Would you please transcribe the listing exactly, with no images?

═══

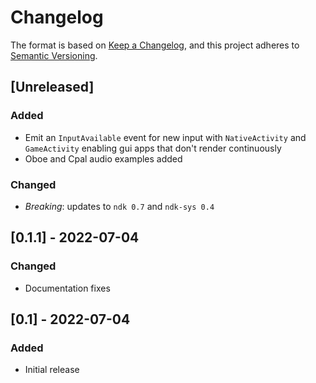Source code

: # Changelog
The format is based on [Keep a Changelog](https://keepachangelog.com/en/1.0.0/),
and this project adheres to [Semantic Versioning](https://semver.org/spec/v2.0.0.html).

## [Unreleased]
### Added
- Emit an `InputAvailable` event for new input with `NativeActivity` and `GameActivity`
  enabling gui apps that don't render continuously
- Oboe and Cpal audio examples added
### Changed
- *Breaking*: updates to `ndk 0.7` and `ndk-sys 0.4`

## [0.1.1] - 2022-07-04
### Changed
- Documentation fixes

## [0.1] - 2022-07-04
### Added
- Initial release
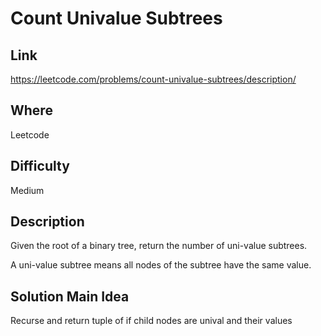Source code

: # Count Univalue Subtrees

## Link

https://leetcode.com/problems/count-univalue-subtrees/description/

## Where

Leetcode

## Difficulty

Medium

## Description

Given the root of a binary tree, return the number of uni-value
subtrees.

A uni-value subtree means all nodes of the subtree have the same value.

## Solution Main Idea

Recurse and return tuple of if child nodes are unival and their values
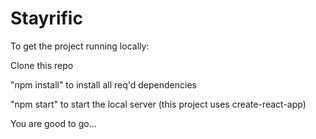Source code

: # Stayrific

To get the project running locally:

Clone this repo

"npm install" to install all req'd dependencies

"npm start" to start the local server (this project uses create-react-app)

You are good to go...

═══

RESULT BELOW:
Source code

: # Changelog
The format is based on [Keep a Changelog](https://keepachangelog.com/en/1.0.0/),
and this project adheres to [Semantic Versioning](https://semver.org/spec/v2.0.0.html).

## [Unreleased]
### Added
- Emit an `InputAvailable` event for new input with `NativeActivity` and `GameActivity`
  enabling gui apps that don't render continuously
- Oboe and Cpal audio examples added
### Changed
- *Breaking*: updates to `ndk 0.7` and `ndk-sys 0.4`

## [0.1.1] - 2022-07-04
### Changed
- Documentation fixes

## [0.1] - 2022-07-04
### Added
- Initial release
Source code

: # Count Univalue Subtrees

## Link

https://leetcode.com/problems/count-univalue-subtrees/description/

## Where

Leetcode

## Difficulty

Medium

## Description

Given the root of a binary tree, return the number of uni-value
subtrees.

A uni-value subtree means all nodes of the subtree have the same value.

## Solution Main Idea

Recurse and return tuple of if child nodes are unival and their values
Source code

: # Stayrific

To get the project running locally:

Clone this repo

"npm install" to install all req'd dependencies

"npm start" to start the local server (this project uses create-react-app)

You are good to go...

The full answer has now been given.